Sure, there are technologies that have come out of genomic research. The problem is that it has not rehabilitated eugenics and it has not made evolution observable. Evolutionary psychology is still just as inane as ever. A mutated fruit fly is still a fruit fly. The “next step in our evolution” is still just a fantasy of debased, misanthropic totalitarians.
Now, here is a link to one of those “evolutionary experts” that I constantly run across:
Like most of those with some scientific background, he shows a subtle contempt for the masses of scientifically illiterate Americans who mindlessly parrot evolutionary doctrine . . . except, of course, that he blames their ignorance on the creationists, who are not allowed to teach science, which he thinks they would lie about anyway. He is certain of the fact of evolution as a materially discoverable process, although he doesn’t know what the mechanism is or if that mechanism will ever be discovered. He explicitly contradicts scientific atheism and affirms Intelligent Design, like most scientists. He’s very concerned that everyone must agree with the science orthodoxy in order to avoid some unspecified social catastrophe.

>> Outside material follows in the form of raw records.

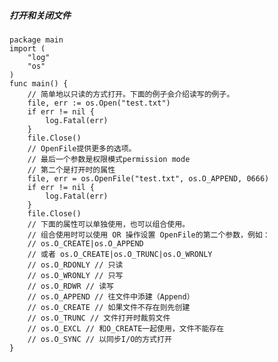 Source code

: ##### 打开和关闭文件
    package main
    import (
        "log"
        "os"
    )
    func main() {
        // 简单地以只读的方式打开。下面的例子会介绍读写的例子。
        file, err := os.Open("test.txt")
        if err != nil {
            log.Fatal(err)
        }
        file.Close()
        // OpenFile提供更多的选项。
        // 最后一个参数是权限模式permission mode
        // 第二个是打开时的属性    
        file, err = os.OpenFile("test.txt", os.O_APPEND, 0666)
        if err != nil {
            log.Fatal(err)
        }
        file.Close()
        // 下面的属性可以单独使用，也可以组合使用。
        // 组合使用时可以使用 OR 操作设置 OpenFile的第二个参数，例如：
        // os.O_CREATE|os.O_APPEND
        // 或者 os.O_CREATE|os.O_TRUNC|os.O_WRONLY
        // os.O_RDONLY // 只读
        // os.O_WRONLY // 只写
        // os.O_RDWR // 读写
        // os.O_APPEND // 往文件中添建（Append）
        // os.O_CREATE // 如果文件不存在则先创建
        // os.O_TRUNC // 文件打开时裁剪文件
        // os.O_EXCL // 和O_CREATE一起使用，文件不能存在
        // os.O_SYNC // 以同步I/O的方式打开
    } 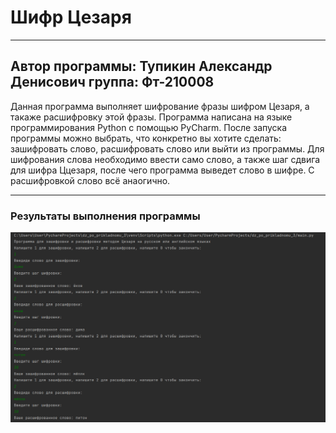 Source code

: # Шифр Цезаря
______________
## Автор программы: Тупикин Александр Денисович группа: Фт-210008
Данная программа выполняет шифрование фразы шифром Цезаря, а такаже расшифровку этой фразы.
Программа написана на языке программирования Python с помощью PyCharm.
После запуска программы можно выбрать, что конкретно вы хотите сделать: зашифровать слово, расшифровать слово или выйти из программы. Для шифрования слова необходимо ввести само слово, а также шаг сдвига для шифра Ццезаря, после чего программа выведет слово в шифре. С расшифровкой слово всё анаогично.
_________________________
### Результаты выполнения программы
![Alt-текст](https://github.com/Colesiko/shifr_Cesara/blob/main/скрин_1.png )
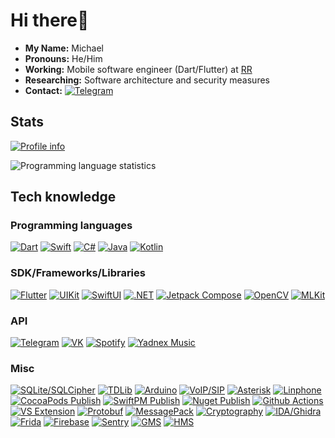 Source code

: # Hi there:wave:

- **My Name:** Michael
- **Pronouns:** He/Him
- **Working:** Mobile software engineer (Dart/Flutter) at [RR](https://rusrobots.ru/)
- **Researching:** Software architecture and security measures
- **Contact:** [![Telegram](https://img.shields.io/badge/Telegram-2ca5e0.svg?style=for-the-badge&logo=telegram&logoColor=white)](https://t.me/meine_name)

## Stats

[![Profile info](https://github-profile-summary-cards.vercel.app/api/cards/profile-details?username=mIwr&theme=solarized_dark)](https://github.com/mIwr?tab=repositories)

![Programming language statistics](https://github-readme-stats.vercel.app/api/top-langs/?username=mIwr&hide=html,ruby,css&hide_border=true&layout=compact&langs_count=8&theme=nightowl)

## Tech knowledge

### Programming languages

[![Dart](https://img.shields.io/badge/Dart-0175C2.svg?&style=for-the-badge&logo=dart&logoColor=white)](https://dart.dev/)
[![Swift](https://img.shields.io/badge/Swift-f94c2e.svg?&style=for-the-badge&logo=swift&logoColor=white)](https://www.swift.org/)
[![C#](https://img.shields.io/badge/C%23-0095F5.svg?&style=for-the-badge&logo=csharp&logoColor=white)](https://learn.microsoft.com/dotnet/csharp/)
[![Java](https://img.shields.io/badge/JAVA-007396.svg?&style=for-the-badge&logo=oracle&logoColor=white)](https://www.java.com/)
[![Kotlin](https://img.shields.io/badge/Kotlin-0095D5.svg?&style=for-the-badge&logo=kotlin&logoColor=white)](https://kotlinlang.org/)

### SDK/Frameworks/Libraries

[![Flutter](https://img.shields.io/badge/Flutter-02569B.svg?&style=for-the-badge&logo=flutter&logoColor=white)](https://flutter.dev/)
[![UIKit](https://img.shields.io/badge/UIKit-0256BB.svg?&style=for-the-badge&logo=apple&logoColor=white)](https://developer.apple.com/documentation/uikit)
[![SwiftUI](https://img.shields.io/badge/SwiftUI-0256BB.svg?&style=for-the-badge&logo=apple&logoColor=white)](https://developer.apple.com/documentation/swiftui/)
[![.NET](https://img.shields.io/badge/.NET-008cdb.svg?&style=for-the-badge&logo=dotnet&logoColor=white)](https://dotnet.microsoft.com/)
[![Jetpack Compose](https://img.shields.io/badge/Jetpack_Compose-3b3837.svg?&style=for-the-badge&logo=kotlin&logoColor=white)](https://developer.android.com/jetpack/compose)
[![OpenCV](https://img.shields.io/badge/OpenCV-025677.svg?&style=for-the-badge&logo=opencv&logoColor=white)](https://opencv.org/)
[![MLKit](https://img.shields.io/badge/MLKit-4285f4.svg?&style=for-the-badge&logo=google&logoColor=white)](https://developers.google.com/ml-kit)

### API

[![Telegram](https://img.shields.io/badge/Telegram-2ca5e0.svg?style=for-the-badge&logo=telegram&logoColor=white)](https://core.telegram.org/)
[![VK](https://img.shields.io/badge/VK-0077ff.svg?style=for-the-badge&logo=vk&logoColor=white)](https://dev.vk.com/)
[![Spotify](https://img.shields.io/badge/Spotify-000000.svg?style=for-the-badge&logo=spotify&logoColor=00d95a)](https://developer.spotify.com/)
[![Yadnex Music](https://img.shields.io/badge/Yandex_Music-ffcc00.svg?style=for-the-badge&logo=yandexmusic&logoColor=white)](https://music.yandex.com/)

### Misc

[![SQLite/SQLCipher](https://img.shields.io/badge/SQLite_%C2%B7_SQLCipher-008dd0?style=for-the-badge&logo=sqlite&logoColor=white)](https://www.zetetic.net/sqlcipher/)
[![TDLib](https://img.shields.io/badge/TDLib-008dd0?style=for-the-badge&logo=telegram&logoColor=white)](https://core.telegram.org/tdlib)
[![Arduino](https://img.shields.io/badge/Arduino-19979c?logo=arduino&style=for-the-badge&logoColor=white)](https://www.arduino.cc/)
[![VoIP/SIP](https://img.shields.io/badge/VoIP_%C2%B7_SIP-ea6807?logo=webrtc&style=for-the-badge&logoColor=white)](https://datatracker.ietf.org/doc/html/rfc3261)
[![Asterisk](https://img.shields.io/badge/Asterisk-f58241?logo=asterisk&style=for-the-badge&logoColor=white)](https://www.asterisk.org/)
[![Linphone](https://img.shields.io/badge/Linphone-fe5e00?logo=linphone&style=for-the-badge&logoColor=white)](https://www.linphone.org/)
[![CocoaPods Publish](https://img.shields.io/badge/CocoaPods_%C2%B7_Publish-000000?logo=cocoapods&logoColor=f92a00&style=for-the-badge)](https://cocoapods.org/)
[![SwiftPM Publish](https://img.shields.io/badge/SwiftPM_%C2%B7_Publish-000000?logo=swift&logoColor=f94c2e&style=for-the-badge)](https://www.swift.org/package-manager/)
[![Nuget Publish](https://img.shields.io/badge/Nuget_%C2%B7_Publish-004880?logo=nuget&logoColor=white&style=for-the-badge)](https://www.nuget.org/)
[![Github Actions](https://img.shields.io/badge/GITHUB%20ACTIONS-2088FF.svg?&logo=github-actions&logoColor=white&style=for-the-badge)](https://docs.github.com/en/actions)
[![VS Extension](https://img.shields.io/badge/VS_%C2%B7_Extension-2088FF.svg?&logo=visualstudio&logoColor=white&style=for-the-badge)](https://visualstudio.microsoft.com/en/vs/features/extend/)
[![Protobuf](https://img.shields.io/badge/Protobuf-0058c6.svg?&logo=protobuf&logoColor=white&style=for-the-badge)](https://protobuf.dev/)
[![MessagePack](https://img.shields.io/badge/MessagePack-292929.svg?&logo=msgpack&logoColor=white&style=for-the-badge)](https://msgpack.org/)
[![Cryptography](https://img.shields.io/badge/cryptography-F05033.svg?style=for-the-badge&logo=crypto)](https://www.openssl.org/)
[![IDA/Ghidra](https://img.shields.io/badge/IDA_%C2%B7_Ghidra-af8b71.svg?style=for-the-badge&logo=hexrays)](https://hex-rays.com/)
[![Frida](https://img.shields.io/badge/FЯida-ef6456.svg?style=for-the-badge&logo=frida)](https://frida.re/)
[![Firebase](https://img.shields.io/badge/Firebase-FFCA28.svg?style=for-the-badge&logo=firebase&logoColor=black)](https://firebase.google.com/)
[![Sentry](https://img.shields.io/badge/Sentry-000000.svg?style=for-the-badge&logo=sentry)](https://sentry.io/)
[![GMS](https://img.shields.io/badge/GMS-0058c6.svg?style=for-the-badge&logo=google&logoColor=white)](https://www.android.com/gms/)
[![HMS](https://img.shields.io/badge/HMS-0058c6.svg?style=for-the-badge&logo=huawei&logoColor=white)](https://developer.huawei.com/consumer/en/hms/)
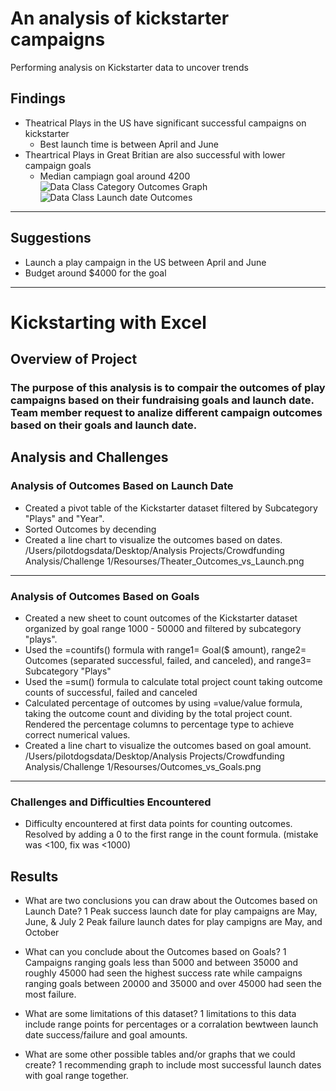 # An analysis of kickstarter campaigns
Performing analysis on Kickstarter data to uncover trends
## Findings
* Theatrical Plays in the US have significant successful campaigns on kickstarter
  - Best launch time is between April and June
* Theartrical Plays in Great Britian are also successful with lower campaign goals
  - Median campiagn goal around 4200
![Data Class Category Outcomes Graph](https://user-images.githubusercontent.com/115188500/196483612-50c90ae2-aefc-458f-82d3-78765a4f4b7e.png)
![Data Class Launch date Outcomes](https://user-images.githubusercontent.com/115188500/196483695-72a00bdc-c318-4939-a13d-e68a72fcb709.png)
---
## Suggestions
* Launch a play campaign in the US between April and June
* Budget around $4000 for the goal
---
# Kickstarting with Excel

## Overview of Project

### The purpose of this analysis is to compair the outcomes of play campaigns based on their fundraising goals and launch date. Team member request to analize different campaign outcomes based on their goals and launch date.

## Analysis and Challenges

### Analysis of Outcomes Based on Launch Date
* Created a pivot table of the Kickstarter dataset filtered by Subcategory "Plays" and "Year".
* Sorted Outcomes by decending
* Created a line chart to visualize the outcomes based on dates.
/Users/pilotdogsdata/Desktop/Analysis Projects/Crowdfunding Analysis/Challenge 1/Resourses/Theater_Outcomes_vs_Launch.png
---
### Analysis of Outcomes Based on Goals
* Created a new sheet to count outcomes of the Kickstarter dataset organized by goal range 1000 - 50000 and filtered by subcategory "plays".
* Used the =countifs() formula with range1= Goal($ amount), range2= Outcomes (separated successful, failed, and canceled), and range3= Subcategory "Plays"
* Used the =sum() formula to calculate total project count taking outcome counts of successful, failed and canceled
* Calculated percentage of outcomes by using =value/value formula, taking the outcome count and dividing by the total project count. Rendered the percentage columns to percentage type to achieve correct numerical values.
* Created a line chart to visualize the outcomes based on goal amount. 
/Users/pilotdogsdata/Desktop/Analysis Projects/Crowdfunding Analysis/Challenge 1/Resourses/Outcomes_vs_Goals.png
---
### Challenges and Difficulties Encountered
* Difficulty encountered at first data points for counting outcomes. Resolved by adding a 0 to the first range in the count formula. (mistake was <100, fix was <1000)

## Results

- What are two conclusions you can draw about the Outcomes based on Launch Date?
1 Peak success launch date for play campaigns are May, June, & July
2 Peak failure launch dates for play campigns are May, and October

- What can you conclude about the Outcomes based on Goals?
1 Campaigns ranging goals less than 5000 and between 35000 and roughly 45000 had seen the highest success rate while campaigns ranging goals between 20000 and 35000 and over 45000 had seen the most failure.

- What are some limitations of this dataset?
1 limitations to this data include range points for percentages or a corralation bewtween launch date success/failure and goal amounts.

- What are some other possible tables and/or graphs that we could create?
1 recommending graph to include most successful launch dates with goal range together.
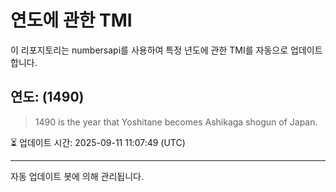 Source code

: 
# 연도에 관한 TMI

이 리포지토리는 numbersapi를 사용하여 특정 년도에 관한 TMI를 자동으로 업데이트합니다.

## 연도: (1490)
> 1490 is the year that Yoshitane becomes Ashikaga shogun of Japan.

⏳ 업데이트 시간: 2025-09-11 11:07:49 (UTC)

---
자동 업데이트 봇에 의해 관리됩니다.
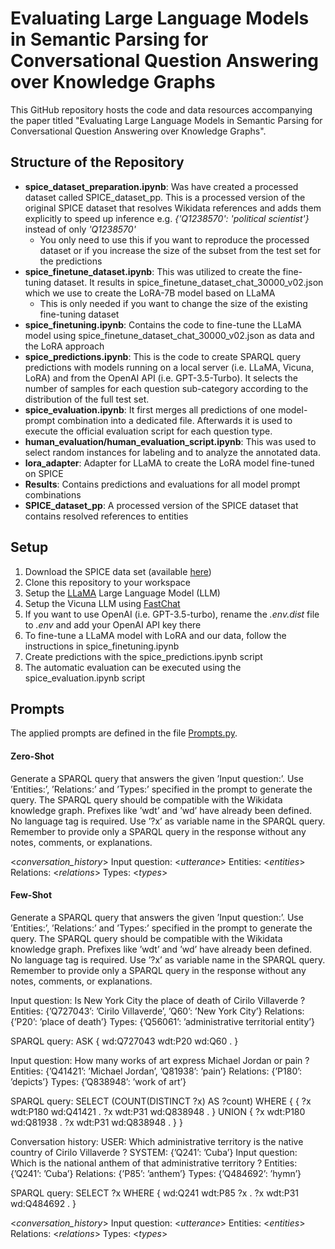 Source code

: # Evaluating Large Language Models in Semantic Parsing for Conversational Question Answering over Knowledge Graphs

This GitHub repository hosts the code and data resources accompanying the paper titled "Evaluating Large Language Models in Semantic Parsing for Conversational Question Answering over Knowledge Graphs".

## Structure of the Repository
* **spice_dataset_preparation.ipynb**: Was have created a processed dataset called SPICE_dataset_pp. This is a processed version of the original SPICE dataset that resolves Wikidata references and adds them explicitly to speed up inference e.g. _{'Q1238570': 'political scientist'}_ instead of only _'Q1238570'_
    * You only need to use this if you want to reproduce the processed dataset or if you increase the size of the subset from the test set for the predictions
* **spice_finetune_dataset.ipynb**: This was utilized to create the fine-tuning dataset. It results in spice_finetune_dataset_chat_30000_v02.json which we use to create the LoRA-7B model based on LLaMA
    * This is only needed if you want to change the size of the existing fine-tuning dataset
* **spice_finetuning.ipynb**: Contains the code to fine-tune the LLaMA model using spice_finetune_dataset_chat_30000_v02.json as data and the LoRA approach
* **spice_predictions.ipynb**: This is the code to create SPARQL query predictions with models running on a local server (i.e. LLaMA, Vicuna, LoRA) and from the OpenAI API (i.e. GPT-3.5-Turbo). It selects the number of samples for each question sub-category according to the distribution of the full test set.
* **spice_evaluation.ipynb**: It first merges all predictions of one model-prompt combination into a dedicated file. Afterwards it is used to execute the official evaluation script for each question type.
* **human_evaluation/human_evaluation_script.ipynb**: This was used to select random instances for labeling and to analyze the annotated data.
* **lora_adapter**: Adapter for LLaMA to create the LoRA model fine-tuned on SPICE
* **Results**: Contains predictions and evaluations for all model prompt combinations
* **SPICE_dataset_pp**: A processed version of the SPICE dataset that contains resolved references to entities

## Setup
1. Download the SPICE data set (available [here](https://github.com/EdinburghNLP/SPICE/tree/main))
2. Clone this repository to your workspace
3. Setup the [LLaMA](https://github.com/facebookresearch/llama) Large Language Model (LLM)
4. Setup the Vicuna LLM using [FastChat](https://github.com/lm-sys/FastChat)
5. If you want to use OpenAI (i.e. GPT-3.5-turbo), rename the _.env.dist_ file to _.env_ and add your OpenAI API key there
6. To fine-tune a LLaMA model with LoRA and our data, follow the instructions in spice_finetuning.ipynb
7. Create predictions with the spice_predictions.ipynb script
8. The automatic evaluation can be executed using the spice_evaluation.ipynb script

## Prompts
The applied prompts are defined in the file [Prompts.py](https://github.com/sebischair/LLM-SP-CQA/blob/main/Prompts.py).
#### Zero-Shot
Generate a SPARQL query that answers the given ’Input question:’. Use ’Entities:’, ’Relations:’ and ’Types:’ specified in the prompt to generate the query. The SPARQL query should be compatible with the Wikidata knowledge graph. Prefixes like ’wdt’ and ’wd’ have already been defined. No language tag is required. Use ’?x’ as variable name in the SPARQL query. Remember to provide only a SPARQL query in the response without any notes, comments, or explanations.

<*conversation_history*>
Input question: <*utterance*>
Entities: <*entities*>
Relations: <*relations*>
Types: <*types*>

#### Few-Shot
Generate a SPARQL query that answers the given ’Input question:’. Use ’Entities:’, ’Relations:’ and ’Types:’ specified in the prompt to generate the query. The SPARQL query should be compatible with the Wikidata knowledge graph. Prefixes like ’wdt’ and ’wd’ have already been defined. No language tag is required. Use ’?x’ as variable name in the SPARQL query. Remember to provide only a SPARQL query in the response without any notes, comments, or explanations.

Input question: Is New York City the place of death of Cirilo Villaverde ?
Entities: {’Q727043’: ’Cirilo Villaverde’, ’Q60’: ’New York City’}
Relations: {’P20’: ’place of death’}
Types: {’Q56061’: ’administrative territorial entity’}

SPARQL query: ASK { wd:Q727043 wdt:P20 wd:Q60 . }

Input question: How many works of art express Michael Jordan or pain ?
Entities: {’Q41421’: ’Michael Jordan’, ’Q81938’: ’pain’}
Relations: {’P180’: ’depicts’}
Types: {’Q838948’: ’work of art’}

SPARQL query: SELECT (COUNT(DISTINCT ?x) AS ?count) WHERE { { ?x
wdt:P180 wd:Q41421 . ?x wdt:P31 wd:Q838948 . } UNION { ?x wdt:P180
wd:Q81938 . ?x wdt:P31 wd:Q838948 . } }

Conversation history:
USER: Which administrative territory is the native country of Cirilo Villaverde ?
SYSTEM: {’Q241’: ’Cuba’}
Input question: Which is the national anthem of that administrative territory ?
Entities: {’Q241’: ’Cuba’}
Relations: {’P85’: ’anthem’}
Types: {’Q484692’: ’hymn’}

SPARQL query: SELECT ?x WHERE { wd:Q241 wdt:P85 ?x . ?x wdt:P31
wd:Q484692 . }

<*conversation_history*>
Input question: <*utterance*>
Entities: <*entities*>
Relations: <*relations*>
Types: <*types*>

After years of reading this sort of defense for evolutionary theory, I have come to the conclusion that creation science as a curriculum and a ministry is pointless. The only purpose of creation science is apparently to argue with the scientific atheists and evangelize the fickle, illiterate general public. But guys like Leipzig also argue against the scientific atheists and against evolutionary myths, while claiming all the time that science is under siege from the lying, manipulative creation scientists. It’s a big political game that has nothing to do with science or salvation.